» **Exercise**: Please repeat exactly the line containing "- No automated way to switch dataset types." and each line after it in the records below, through the last.

» **Record extracts**:
- - - - -
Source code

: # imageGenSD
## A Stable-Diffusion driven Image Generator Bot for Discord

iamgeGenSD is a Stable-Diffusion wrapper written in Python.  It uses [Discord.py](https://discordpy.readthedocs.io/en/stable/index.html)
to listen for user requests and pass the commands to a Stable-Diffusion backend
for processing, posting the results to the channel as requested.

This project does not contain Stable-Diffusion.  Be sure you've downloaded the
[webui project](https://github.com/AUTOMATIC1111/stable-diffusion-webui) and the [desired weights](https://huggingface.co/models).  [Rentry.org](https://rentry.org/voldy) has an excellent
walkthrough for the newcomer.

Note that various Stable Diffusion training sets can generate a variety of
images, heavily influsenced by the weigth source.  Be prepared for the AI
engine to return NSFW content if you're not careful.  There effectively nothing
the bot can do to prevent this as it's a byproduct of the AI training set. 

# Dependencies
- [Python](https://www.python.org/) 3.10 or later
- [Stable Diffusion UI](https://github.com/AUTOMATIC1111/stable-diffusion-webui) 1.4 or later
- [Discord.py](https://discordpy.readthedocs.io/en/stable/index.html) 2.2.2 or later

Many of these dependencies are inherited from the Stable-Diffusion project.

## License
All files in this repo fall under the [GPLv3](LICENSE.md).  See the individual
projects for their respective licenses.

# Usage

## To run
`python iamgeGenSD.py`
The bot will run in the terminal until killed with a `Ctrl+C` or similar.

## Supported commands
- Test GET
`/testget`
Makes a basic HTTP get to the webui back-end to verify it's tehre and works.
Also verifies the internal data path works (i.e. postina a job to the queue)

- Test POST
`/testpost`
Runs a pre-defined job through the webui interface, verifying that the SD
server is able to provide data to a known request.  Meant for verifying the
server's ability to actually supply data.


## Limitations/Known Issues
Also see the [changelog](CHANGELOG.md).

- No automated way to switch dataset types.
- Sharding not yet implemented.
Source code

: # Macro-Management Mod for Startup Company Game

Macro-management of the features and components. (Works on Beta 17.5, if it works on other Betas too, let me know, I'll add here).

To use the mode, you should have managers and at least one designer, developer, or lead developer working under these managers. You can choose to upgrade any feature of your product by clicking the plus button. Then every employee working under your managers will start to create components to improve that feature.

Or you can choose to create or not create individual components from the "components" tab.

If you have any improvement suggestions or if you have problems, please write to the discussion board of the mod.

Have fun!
- - - - -
» **Solution to this task**:
- No automated way to switch dataset types.
- Sharding not yet implemented.
Source code

: # Macro-Management Mod for Startup Company Game

Macro-management of the features and components. (Works on Beta 17.5, if it works on other Betas too, let me know, I'll add here).

To use the mode, you should have managers and at least one designer, developer, or lead developer working under these managers. You can choose to upgrade any feature of your product by clicking the plus button. Then every employee working under your managers will start to create components to improve that feature.

Or you can choose to create or not create individual components from the "components" tab.

If you have any improvement suggestions or if you have problems, please write to the discussion board of the mod.

Have fun!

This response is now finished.